TASK BRIEF:
Look through the data below for the line with "per accedere a", and transcribe it exactly together with each line after it up to and including the line with "Il bot é giá". Give nothing else.

DATA PROVIDED:

──────

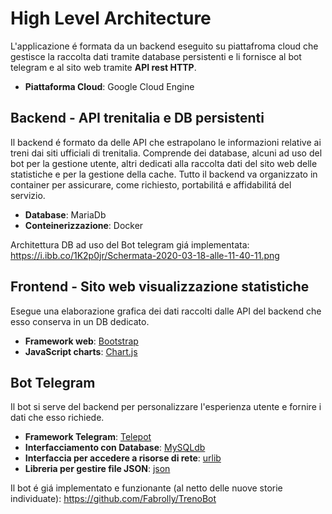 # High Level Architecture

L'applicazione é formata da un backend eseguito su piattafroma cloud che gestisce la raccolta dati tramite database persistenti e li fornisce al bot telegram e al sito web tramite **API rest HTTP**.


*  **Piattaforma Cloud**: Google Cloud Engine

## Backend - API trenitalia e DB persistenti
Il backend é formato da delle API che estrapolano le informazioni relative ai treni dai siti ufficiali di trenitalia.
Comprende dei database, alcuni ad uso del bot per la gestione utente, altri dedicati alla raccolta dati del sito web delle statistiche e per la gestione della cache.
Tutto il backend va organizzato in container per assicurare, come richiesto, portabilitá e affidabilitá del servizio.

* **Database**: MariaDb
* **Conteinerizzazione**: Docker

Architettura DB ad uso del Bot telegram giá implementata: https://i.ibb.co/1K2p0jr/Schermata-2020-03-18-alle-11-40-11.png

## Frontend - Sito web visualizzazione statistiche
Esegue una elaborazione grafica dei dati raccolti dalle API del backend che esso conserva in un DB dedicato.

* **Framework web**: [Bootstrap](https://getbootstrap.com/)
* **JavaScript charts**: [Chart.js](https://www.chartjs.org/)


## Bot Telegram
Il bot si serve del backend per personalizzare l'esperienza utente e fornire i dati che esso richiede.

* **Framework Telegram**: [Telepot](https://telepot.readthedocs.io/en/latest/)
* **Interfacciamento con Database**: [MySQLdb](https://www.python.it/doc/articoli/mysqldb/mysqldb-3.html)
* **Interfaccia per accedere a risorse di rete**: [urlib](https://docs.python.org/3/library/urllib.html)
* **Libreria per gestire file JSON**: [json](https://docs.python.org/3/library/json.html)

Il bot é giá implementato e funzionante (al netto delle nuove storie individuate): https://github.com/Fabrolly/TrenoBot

──────

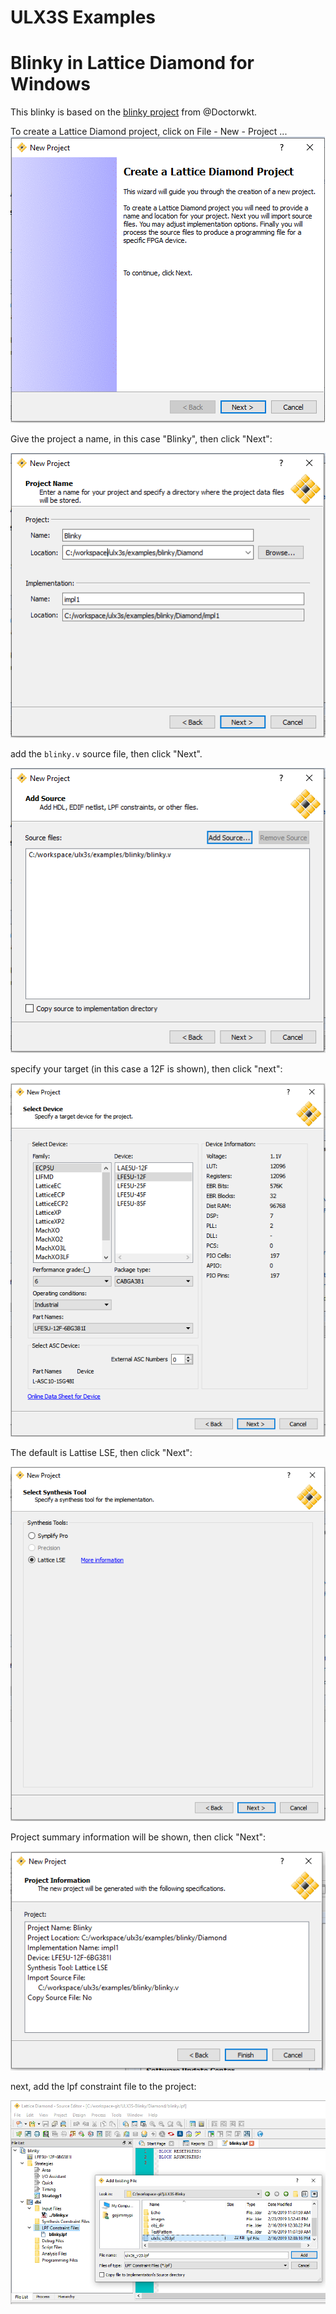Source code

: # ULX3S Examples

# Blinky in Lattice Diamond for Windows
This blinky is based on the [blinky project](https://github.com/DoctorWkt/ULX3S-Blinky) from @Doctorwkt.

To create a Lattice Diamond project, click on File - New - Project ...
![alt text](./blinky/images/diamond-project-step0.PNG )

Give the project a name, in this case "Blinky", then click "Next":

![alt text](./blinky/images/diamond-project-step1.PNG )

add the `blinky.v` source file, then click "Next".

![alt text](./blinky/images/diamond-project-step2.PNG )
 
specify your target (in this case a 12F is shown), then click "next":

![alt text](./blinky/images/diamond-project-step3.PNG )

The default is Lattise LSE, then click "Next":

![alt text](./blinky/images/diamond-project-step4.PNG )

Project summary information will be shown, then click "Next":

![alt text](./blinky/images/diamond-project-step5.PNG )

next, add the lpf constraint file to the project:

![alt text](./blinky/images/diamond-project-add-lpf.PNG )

──────

SOLUTION FOR THIS PROBLEM:
* **Interfaccia per accedere a risorse di rete**: [urlib](https://docs.python.org/3/library/urllib.html)
* **Libreria per gestire file JSON**: [json](https://docs.python.org/3/library/json.html)

Il bot é giá implementato e funzionante (al netto delle nuove storie individuate): https://github.com/Fabrolly/TrenoBot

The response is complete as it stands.